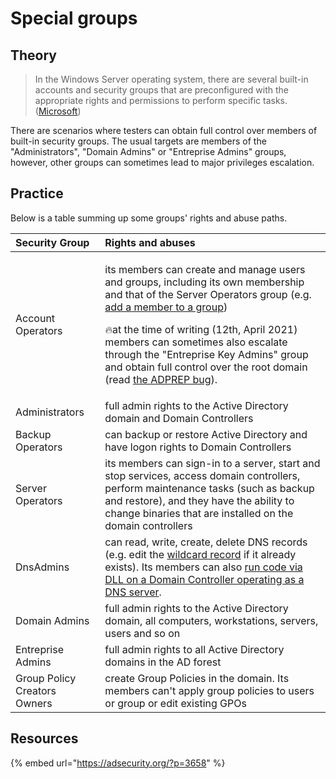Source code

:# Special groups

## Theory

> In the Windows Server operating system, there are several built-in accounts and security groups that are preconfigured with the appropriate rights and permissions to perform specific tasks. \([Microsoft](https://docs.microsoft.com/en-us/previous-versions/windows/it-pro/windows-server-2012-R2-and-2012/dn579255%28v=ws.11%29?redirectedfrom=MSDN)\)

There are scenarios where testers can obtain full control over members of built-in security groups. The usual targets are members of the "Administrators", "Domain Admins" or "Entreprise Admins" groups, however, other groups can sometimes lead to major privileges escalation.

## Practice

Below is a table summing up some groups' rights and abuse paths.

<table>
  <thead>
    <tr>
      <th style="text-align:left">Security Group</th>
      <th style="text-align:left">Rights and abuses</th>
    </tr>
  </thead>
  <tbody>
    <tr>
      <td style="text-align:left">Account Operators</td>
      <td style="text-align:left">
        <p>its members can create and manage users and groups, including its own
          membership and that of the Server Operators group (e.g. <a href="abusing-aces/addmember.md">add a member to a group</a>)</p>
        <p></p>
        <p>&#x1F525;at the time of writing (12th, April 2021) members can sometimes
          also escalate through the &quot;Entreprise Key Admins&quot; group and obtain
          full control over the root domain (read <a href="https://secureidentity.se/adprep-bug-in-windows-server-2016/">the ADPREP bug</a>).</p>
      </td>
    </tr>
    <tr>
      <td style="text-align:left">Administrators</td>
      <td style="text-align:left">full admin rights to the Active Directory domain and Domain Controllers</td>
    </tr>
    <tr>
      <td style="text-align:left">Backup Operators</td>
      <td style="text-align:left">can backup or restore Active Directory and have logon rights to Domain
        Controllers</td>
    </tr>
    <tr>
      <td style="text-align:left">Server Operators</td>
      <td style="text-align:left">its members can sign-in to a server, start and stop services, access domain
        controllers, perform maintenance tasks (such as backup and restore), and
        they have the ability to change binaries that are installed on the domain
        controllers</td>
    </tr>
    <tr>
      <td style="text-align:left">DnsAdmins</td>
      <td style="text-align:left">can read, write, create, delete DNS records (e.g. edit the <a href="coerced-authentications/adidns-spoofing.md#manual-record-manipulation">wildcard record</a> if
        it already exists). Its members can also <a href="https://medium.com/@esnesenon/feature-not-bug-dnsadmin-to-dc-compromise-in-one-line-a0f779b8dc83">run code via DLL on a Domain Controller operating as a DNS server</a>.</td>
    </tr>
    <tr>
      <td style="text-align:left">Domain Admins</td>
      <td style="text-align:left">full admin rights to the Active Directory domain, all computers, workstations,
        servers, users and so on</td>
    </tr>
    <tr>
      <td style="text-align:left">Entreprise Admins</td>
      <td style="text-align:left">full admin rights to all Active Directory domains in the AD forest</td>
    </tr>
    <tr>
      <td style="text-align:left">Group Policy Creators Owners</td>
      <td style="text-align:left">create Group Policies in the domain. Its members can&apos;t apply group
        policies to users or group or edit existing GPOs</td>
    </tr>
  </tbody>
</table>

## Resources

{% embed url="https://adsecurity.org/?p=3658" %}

**What this task involves:**
Could you output all the entries above exactly as written, leaving out the pictures?

**Exercise solution:**
Source code

:# Special groups

## Theory

> In the Windows Server operating system, there are several built-in accounts and security groups that are preconfigured with the appropriate rights and permissions to perform specific tasks. \([Microsoft](https://docs.microsoft.com/en-us/previous-versions/windows/it-pro/windows-server-2012-R2-and-2012/dn579255%28v=ws.11%29?redirectedfrom=MSDN)\)

There are scenarios where testers can obtain full control over members of built-in security groups. The usual targets are members of the "Administrators", "Domain Admins" or "Entreprise Admins" groups, however, other groups can sometimes lead to major privileges escalation.

## Practice

Below is a table summing up some groups' rights and abuse paths.

<table>
  <thead>
    <tr>
      <th style="text-align:left">Security Group</th>
      <th style="text-align:left">Rights and abuses</th>
    </tr>
  </thead>
  <tbody>
    <tr>
      <td style="text-align:left">Account Operators</td>
      <td style="text-align:left">
        <p>its members can create and manage users and groups, including its own
          membership and that of the Server Operators group (e.g. <a href="abusing-aces/addmember.md">add a member to a group</a>)</p>
        <p></p>
        <p>&#x1F525;at the time of writing (12th, April 2021) members can sometimes
          also escalate through the &quot;Entreprise Key Admins&quot; group and obtain
          full control over the root domain (read <a href="https://secureidentity.se/adprep-bug-in-windows-server-2016/">the ADPREP bug</a>).</p>
      </td>
    </tr>
    <tr>
      <td style="text-align:left">Administrators</td>
      <td style="text-align:left">full admin rights to the Active Directory domain and Domain Controllers</td>
    </tr>
    <tr>
      <td style="text-align:left">Backup Operators</td>
      <td style="text-align:left">can backup or restore Active Directory and have logon rights to Domain
        Controllers</td>
    </tr>
    <tr>
      <td style="text-align:left">Server Operators</td>
      <td style="text-align:left">its members can sign-in to a server, start and stop services, access domain
        controllers, perform maintenance tasks (such as backup and restore), and
        they have the ability to change binaries that are installed on the domain
        controllers</td>
    </tr>
    <tr>
      <td style="text-align:left">DnsAdmins</td>
      <td style="text-align:left">can read, write, create, delete DNS records (e.g. edit the <a href="coerced-authentications/adidns-spoofing.md#manual-record-manipulation">wildcard record</a> if
        it already exists). Its members can also <a href="https://medium.com/@esnesenon/feature-not-bug-dnsadmin-to-dc-compromise-in-one-line-a0f779b8dc83">run code via DLL on a Domain Controller operating as a DNS server</a>.</td>
    </tr>
    <tr>
      <td style="text-align:left">Domain Admins</td>
      <td style="text-align:left">full admin rights to the Active Directory domain, all computers, workstations,
        servers, users and so on</td>
    </tr>
    <tr>
      <td style="text-align:left">Entreprise Admins</td>
      <td style="text-align:left">full admin rights to all Active Directory domains in the AD forest</td>
    </tr>
    <tr>
      <td style="text-align:left">Group Policy Creators Owners</td>
      <td style="text-align:left">create Group Policies in the domain. Its members can&apos;t apply group
        policies to users or group or edit existing GPOs</td>
    </tr>
  </tbody>
</table>

## Resources

{% embed url="https://adsecurity.org/?p=3658" %}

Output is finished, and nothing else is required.